Nach 67 Jahren hat ein Forschungsteam unter der Leitung von Peter Abamonte, Professor für Physik an der University of Illinois Urbana-Champaign (UIUC), endlich den schwer fassbaren Devil of Pines entdeckt. Das berichteten die Forscher auch im Fachjournal NaturSie verwendeten eine ungewöhnliche experimentelle Technik, die die elektronischen Muster der Materie direkt anregt und es ihnen ermöglichte, die Signatur des Teufels im Mineral Strontiumruthenat zu erkennen.
„Über Teufel wurde schon lange theoretisch spekuliert, aber sie wurden nie von Empirikern untersucht“, sagte Abamonte. „Eigentlich haben wir gar nicht danach gesucht. Aber es stellte sich heraus, dass wir genau das Richtige getan und es gefunden haben.“
Satan ist schwer zu fassen
Eine der wichtigsten Entdeckungen der Physik der kondensierten Materie ist, dass Elektronen in Festkörpern ihre Individualität verlieren. Durch elektrische Wechselwirkungen verbinden sich Elektronen zu kollektiven Einheiten. Mit genügend Energie können Elektronen komplexe Teilchen, sogenannte Plasmonen, mit neuer Ladung und Masse bilden, die durch grundlegende elektrische Wechselwirkungen bestimmt werden. Allerdings ist die Masse meist zu groß, als dass sich Plasmonen mit den bei Raumtemperatur verfügbaren Energien bilden könnten.
Baines fand eine Ausnahme. Wenn ein Festkörper Elektronen in mehr als einem Energieband enthält, wie es bei vielen Metallen der Fall ist, können sich deren Plasmonen seiner Meinung nach in einem phasenverschobenen Muster verbinden, um ein neues, masseloses, neutrales Plasmon zu bilden: einen Dämon. Da Dämonen masselos sind, können sie sich mit jeder Energie bilden und somit bei allen Temperaturen existieren. Dies hat zu Spekulationen geführt, dass sie wichtige Auswirkungen auf das Verhalten multiskaliger Mineralien haben.

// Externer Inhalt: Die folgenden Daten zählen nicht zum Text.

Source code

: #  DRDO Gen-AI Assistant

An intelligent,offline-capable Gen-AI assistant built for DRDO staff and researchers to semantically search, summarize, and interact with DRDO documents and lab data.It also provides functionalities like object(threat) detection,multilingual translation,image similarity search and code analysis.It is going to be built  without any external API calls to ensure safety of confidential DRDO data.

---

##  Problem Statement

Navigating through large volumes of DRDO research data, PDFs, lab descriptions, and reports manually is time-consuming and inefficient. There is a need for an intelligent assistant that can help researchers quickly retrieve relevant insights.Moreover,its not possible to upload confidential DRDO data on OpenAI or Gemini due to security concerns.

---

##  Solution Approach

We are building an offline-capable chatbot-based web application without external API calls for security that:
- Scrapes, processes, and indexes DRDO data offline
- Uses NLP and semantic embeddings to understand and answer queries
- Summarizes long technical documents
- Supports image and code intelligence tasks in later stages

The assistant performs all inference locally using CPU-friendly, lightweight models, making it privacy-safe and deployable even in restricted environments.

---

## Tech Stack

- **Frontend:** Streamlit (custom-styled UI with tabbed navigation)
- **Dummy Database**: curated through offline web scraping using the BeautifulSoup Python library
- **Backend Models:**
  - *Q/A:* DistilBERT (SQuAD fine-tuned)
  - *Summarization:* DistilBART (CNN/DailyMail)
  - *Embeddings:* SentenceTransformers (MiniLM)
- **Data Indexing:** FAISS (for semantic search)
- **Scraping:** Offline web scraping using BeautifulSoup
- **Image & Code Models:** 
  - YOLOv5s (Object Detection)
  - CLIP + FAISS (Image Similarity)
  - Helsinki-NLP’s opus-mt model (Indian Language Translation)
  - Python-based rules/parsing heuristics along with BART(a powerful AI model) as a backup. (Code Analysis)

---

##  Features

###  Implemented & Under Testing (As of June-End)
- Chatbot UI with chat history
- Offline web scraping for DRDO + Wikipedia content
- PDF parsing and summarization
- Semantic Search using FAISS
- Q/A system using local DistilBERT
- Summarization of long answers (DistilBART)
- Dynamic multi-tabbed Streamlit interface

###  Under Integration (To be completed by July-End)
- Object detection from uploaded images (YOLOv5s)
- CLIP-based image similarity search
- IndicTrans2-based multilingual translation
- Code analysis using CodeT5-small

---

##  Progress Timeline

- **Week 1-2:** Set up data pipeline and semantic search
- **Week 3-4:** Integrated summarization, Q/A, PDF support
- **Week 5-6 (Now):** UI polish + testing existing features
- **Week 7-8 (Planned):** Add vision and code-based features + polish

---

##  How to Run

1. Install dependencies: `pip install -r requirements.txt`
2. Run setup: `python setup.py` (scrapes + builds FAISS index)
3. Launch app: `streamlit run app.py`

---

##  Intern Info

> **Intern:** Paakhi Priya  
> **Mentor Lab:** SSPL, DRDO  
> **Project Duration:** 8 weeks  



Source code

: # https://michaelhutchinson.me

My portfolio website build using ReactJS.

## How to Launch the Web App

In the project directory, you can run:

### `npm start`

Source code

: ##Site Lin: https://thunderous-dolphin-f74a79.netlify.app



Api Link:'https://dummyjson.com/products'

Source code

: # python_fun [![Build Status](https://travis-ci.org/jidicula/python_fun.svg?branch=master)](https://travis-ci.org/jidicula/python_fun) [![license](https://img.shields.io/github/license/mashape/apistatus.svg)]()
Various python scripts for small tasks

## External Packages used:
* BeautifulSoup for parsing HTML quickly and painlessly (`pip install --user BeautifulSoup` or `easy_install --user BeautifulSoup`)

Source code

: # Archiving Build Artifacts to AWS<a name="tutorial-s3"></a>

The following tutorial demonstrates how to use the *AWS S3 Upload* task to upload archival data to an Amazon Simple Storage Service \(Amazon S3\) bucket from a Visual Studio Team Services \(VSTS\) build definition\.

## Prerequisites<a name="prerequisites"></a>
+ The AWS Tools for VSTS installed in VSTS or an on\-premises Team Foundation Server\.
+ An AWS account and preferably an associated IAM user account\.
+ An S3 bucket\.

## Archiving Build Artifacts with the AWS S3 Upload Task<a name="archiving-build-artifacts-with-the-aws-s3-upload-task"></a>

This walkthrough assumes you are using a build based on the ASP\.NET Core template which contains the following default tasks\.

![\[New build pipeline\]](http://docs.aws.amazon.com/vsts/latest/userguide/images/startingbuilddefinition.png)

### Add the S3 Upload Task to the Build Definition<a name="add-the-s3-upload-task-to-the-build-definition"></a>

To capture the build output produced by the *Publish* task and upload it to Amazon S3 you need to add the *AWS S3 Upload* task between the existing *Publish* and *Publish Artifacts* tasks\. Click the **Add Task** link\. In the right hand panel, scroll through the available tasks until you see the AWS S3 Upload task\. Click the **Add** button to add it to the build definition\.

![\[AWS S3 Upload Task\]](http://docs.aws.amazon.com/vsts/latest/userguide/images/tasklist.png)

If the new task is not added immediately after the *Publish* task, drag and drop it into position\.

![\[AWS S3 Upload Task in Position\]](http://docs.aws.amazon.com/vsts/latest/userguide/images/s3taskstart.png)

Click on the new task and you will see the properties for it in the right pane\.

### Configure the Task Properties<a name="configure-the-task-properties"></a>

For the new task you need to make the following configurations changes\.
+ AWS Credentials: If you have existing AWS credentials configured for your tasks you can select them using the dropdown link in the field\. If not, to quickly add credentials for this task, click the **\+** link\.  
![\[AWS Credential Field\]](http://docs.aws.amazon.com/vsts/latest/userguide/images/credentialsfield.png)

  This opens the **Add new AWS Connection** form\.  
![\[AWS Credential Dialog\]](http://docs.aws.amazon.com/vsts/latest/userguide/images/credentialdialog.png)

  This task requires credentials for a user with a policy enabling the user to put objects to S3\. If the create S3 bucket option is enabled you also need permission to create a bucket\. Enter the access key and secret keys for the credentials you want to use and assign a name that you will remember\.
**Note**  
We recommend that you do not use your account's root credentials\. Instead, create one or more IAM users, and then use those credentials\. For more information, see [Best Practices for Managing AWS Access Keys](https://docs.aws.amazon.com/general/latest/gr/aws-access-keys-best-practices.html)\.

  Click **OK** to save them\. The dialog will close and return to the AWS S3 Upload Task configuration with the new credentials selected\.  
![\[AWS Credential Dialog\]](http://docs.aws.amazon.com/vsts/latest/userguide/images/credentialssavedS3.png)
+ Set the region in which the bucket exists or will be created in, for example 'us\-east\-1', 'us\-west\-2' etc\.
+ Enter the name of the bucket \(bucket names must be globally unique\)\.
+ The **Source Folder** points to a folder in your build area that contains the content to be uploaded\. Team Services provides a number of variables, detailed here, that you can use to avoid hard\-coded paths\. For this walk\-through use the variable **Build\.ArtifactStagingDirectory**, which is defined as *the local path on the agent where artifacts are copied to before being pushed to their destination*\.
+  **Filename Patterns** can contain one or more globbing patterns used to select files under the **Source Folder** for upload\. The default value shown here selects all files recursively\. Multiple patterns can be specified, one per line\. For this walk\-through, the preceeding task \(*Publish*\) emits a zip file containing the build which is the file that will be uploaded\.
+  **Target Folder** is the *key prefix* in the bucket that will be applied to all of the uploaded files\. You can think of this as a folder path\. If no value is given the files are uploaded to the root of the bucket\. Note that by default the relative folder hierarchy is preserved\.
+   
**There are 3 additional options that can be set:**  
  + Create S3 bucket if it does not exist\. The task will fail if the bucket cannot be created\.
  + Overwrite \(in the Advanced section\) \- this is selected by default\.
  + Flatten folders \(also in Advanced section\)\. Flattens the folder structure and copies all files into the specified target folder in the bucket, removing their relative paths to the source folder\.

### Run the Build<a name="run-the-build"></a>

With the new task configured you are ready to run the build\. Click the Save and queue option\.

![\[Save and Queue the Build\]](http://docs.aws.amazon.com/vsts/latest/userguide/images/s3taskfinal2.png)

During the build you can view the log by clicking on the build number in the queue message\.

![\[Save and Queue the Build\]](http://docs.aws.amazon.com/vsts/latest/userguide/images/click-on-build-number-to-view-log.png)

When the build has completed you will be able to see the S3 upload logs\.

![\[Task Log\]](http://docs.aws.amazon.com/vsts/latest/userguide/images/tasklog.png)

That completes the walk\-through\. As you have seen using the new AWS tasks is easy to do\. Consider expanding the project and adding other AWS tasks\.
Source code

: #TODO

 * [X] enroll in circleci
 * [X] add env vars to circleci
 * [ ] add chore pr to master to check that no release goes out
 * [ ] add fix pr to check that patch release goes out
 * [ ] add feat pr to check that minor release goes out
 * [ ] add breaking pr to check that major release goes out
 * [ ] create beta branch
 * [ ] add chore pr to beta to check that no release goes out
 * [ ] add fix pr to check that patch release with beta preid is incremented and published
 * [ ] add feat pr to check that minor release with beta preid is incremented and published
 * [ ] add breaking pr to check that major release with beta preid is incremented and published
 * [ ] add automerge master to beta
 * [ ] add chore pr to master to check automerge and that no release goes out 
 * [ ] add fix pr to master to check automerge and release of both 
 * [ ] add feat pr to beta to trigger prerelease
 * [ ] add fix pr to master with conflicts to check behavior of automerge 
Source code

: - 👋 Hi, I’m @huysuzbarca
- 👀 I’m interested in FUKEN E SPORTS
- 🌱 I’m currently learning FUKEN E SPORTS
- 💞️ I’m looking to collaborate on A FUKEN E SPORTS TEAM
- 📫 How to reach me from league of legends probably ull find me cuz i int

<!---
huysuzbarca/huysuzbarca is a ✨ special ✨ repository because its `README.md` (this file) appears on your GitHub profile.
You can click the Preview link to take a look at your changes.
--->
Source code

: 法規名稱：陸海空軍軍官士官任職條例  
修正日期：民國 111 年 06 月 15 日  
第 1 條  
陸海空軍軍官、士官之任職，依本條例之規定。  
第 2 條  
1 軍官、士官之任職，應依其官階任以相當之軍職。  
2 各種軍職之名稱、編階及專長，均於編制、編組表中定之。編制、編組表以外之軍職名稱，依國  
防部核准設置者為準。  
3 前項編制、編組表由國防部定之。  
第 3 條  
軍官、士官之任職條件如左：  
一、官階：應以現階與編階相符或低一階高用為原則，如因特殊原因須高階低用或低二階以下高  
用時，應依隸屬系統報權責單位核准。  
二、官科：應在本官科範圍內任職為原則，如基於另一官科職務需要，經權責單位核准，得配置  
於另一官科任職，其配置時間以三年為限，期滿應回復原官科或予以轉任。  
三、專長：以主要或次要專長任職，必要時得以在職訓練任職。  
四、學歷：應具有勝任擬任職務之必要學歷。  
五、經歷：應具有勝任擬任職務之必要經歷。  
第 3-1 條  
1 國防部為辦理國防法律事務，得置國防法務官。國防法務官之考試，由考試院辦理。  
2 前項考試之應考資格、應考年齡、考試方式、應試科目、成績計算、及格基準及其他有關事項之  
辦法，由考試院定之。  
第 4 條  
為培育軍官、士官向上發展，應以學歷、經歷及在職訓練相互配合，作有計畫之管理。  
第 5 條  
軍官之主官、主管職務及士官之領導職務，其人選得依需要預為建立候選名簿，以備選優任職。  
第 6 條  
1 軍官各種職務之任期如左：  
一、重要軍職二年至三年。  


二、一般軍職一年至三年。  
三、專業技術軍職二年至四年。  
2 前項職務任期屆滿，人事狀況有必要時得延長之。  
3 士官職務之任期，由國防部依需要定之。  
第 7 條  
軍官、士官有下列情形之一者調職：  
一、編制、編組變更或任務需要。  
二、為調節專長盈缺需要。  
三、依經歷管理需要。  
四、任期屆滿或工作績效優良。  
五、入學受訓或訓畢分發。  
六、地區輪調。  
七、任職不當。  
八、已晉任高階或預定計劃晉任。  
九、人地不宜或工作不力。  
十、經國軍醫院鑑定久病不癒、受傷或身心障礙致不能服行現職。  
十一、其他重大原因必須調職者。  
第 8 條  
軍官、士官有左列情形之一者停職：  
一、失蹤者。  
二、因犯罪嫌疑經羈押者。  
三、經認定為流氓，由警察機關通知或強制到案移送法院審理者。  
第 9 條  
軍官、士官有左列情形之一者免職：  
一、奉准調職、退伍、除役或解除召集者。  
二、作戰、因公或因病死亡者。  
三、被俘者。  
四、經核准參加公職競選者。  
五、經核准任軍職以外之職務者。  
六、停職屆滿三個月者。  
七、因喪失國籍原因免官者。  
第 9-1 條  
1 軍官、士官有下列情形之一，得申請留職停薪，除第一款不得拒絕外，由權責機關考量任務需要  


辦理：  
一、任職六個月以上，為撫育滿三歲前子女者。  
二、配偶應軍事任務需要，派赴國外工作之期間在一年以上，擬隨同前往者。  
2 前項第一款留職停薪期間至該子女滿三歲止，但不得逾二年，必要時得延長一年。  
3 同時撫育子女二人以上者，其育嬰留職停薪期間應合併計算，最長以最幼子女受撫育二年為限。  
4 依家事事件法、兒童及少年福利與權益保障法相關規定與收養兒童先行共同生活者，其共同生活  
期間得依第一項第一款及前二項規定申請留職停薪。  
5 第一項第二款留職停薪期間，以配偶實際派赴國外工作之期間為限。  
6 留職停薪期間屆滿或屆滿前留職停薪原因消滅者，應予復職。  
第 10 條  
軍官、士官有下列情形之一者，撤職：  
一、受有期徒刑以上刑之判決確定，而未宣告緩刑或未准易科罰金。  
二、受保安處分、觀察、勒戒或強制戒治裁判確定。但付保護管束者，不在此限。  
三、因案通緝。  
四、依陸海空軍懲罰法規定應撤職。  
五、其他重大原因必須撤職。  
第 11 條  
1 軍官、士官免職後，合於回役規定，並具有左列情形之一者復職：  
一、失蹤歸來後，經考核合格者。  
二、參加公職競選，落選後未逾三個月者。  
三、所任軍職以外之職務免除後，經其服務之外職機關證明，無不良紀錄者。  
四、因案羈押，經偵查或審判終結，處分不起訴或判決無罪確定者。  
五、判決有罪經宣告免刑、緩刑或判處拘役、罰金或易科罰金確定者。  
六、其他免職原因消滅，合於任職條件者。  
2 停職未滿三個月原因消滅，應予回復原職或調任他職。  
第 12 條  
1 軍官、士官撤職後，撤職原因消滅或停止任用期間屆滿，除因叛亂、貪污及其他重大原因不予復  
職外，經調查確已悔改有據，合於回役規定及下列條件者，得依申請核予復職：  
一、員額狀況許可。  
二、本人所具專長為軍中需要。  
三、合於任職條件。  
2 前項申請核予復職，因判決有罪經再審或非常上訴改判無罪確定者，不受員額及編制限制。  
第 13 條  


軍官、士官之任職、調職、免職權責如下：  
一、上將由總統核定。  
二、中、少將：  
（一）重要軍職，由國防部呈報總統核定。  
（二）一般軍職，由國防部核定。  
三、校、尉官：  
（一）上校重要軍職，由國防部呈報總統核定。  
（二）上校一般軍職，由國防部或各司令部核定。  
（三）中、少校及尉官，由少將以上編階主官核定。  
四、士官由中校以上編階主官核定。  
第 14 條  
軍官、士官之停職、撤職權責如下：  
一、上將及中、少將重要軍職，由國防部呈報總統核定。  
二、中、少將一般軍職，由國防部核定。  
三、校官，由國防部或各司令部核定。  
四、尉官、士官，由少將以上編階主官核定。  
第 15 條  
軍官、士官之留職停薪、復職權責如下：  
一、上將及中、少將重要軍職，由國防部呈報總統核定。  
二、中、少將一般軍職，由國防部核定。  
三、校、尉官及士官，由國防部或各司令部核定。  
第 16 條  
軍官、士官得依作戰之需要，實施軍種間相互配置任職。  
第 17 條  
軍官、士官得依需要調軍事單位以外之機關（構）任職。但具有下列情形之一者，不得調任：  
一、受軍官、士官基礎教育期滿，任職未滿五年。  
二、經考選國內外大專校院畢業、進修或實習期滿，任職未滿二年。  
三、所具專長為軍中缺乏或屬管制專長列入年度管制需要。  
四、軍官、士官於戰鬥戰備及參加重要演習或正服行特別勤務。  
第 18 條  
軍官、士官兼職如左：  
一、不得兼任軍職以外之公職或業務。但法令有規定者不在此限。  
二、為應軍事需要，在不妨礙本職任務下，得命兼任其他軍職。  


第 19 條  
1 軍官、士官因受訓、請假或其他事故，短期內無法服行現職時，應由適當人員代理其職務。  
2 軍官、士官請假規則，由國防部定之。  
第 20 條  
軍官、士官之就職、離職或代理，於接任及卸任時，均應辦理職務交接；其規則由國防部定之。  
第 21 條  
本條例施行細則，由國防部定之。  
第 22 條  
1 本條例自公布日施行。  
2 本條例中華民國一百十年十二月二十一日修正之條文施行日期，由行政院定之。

Die Neutralität der Dämonen bedeutet, dass sie in Standardexperimenten mit kondensierter Materie keine Spuren hinterlassen. „Die überwiegende Mehrheit der Experimente wird mit Licht und der Messung optischer Eigenschaften durchgeführt, aber elektrisch neutral zu sein bedeutet, dass Dämonen nicht mit Licht interagieren“, sagte Abbamonte. „Es brauchte ein ganz anderes Experiment.“
Eine unerwartete Entdeckung
Abbamonte erinnert sich, dass er und seine Mitarbeiter Strontiumruthenit aus einem anderen Grund untersuchten: Das Metall ist ein Hochtemperatursupraleiter, ohne ein Supraleiter zu sein. In der Hoffnung, Hinweise darauf zu finden, warum dieses Phänomen in anderen Systemen auftritt, führten sie die erste Untersuchung der elektronischen Eigenschaften des Metalls durch.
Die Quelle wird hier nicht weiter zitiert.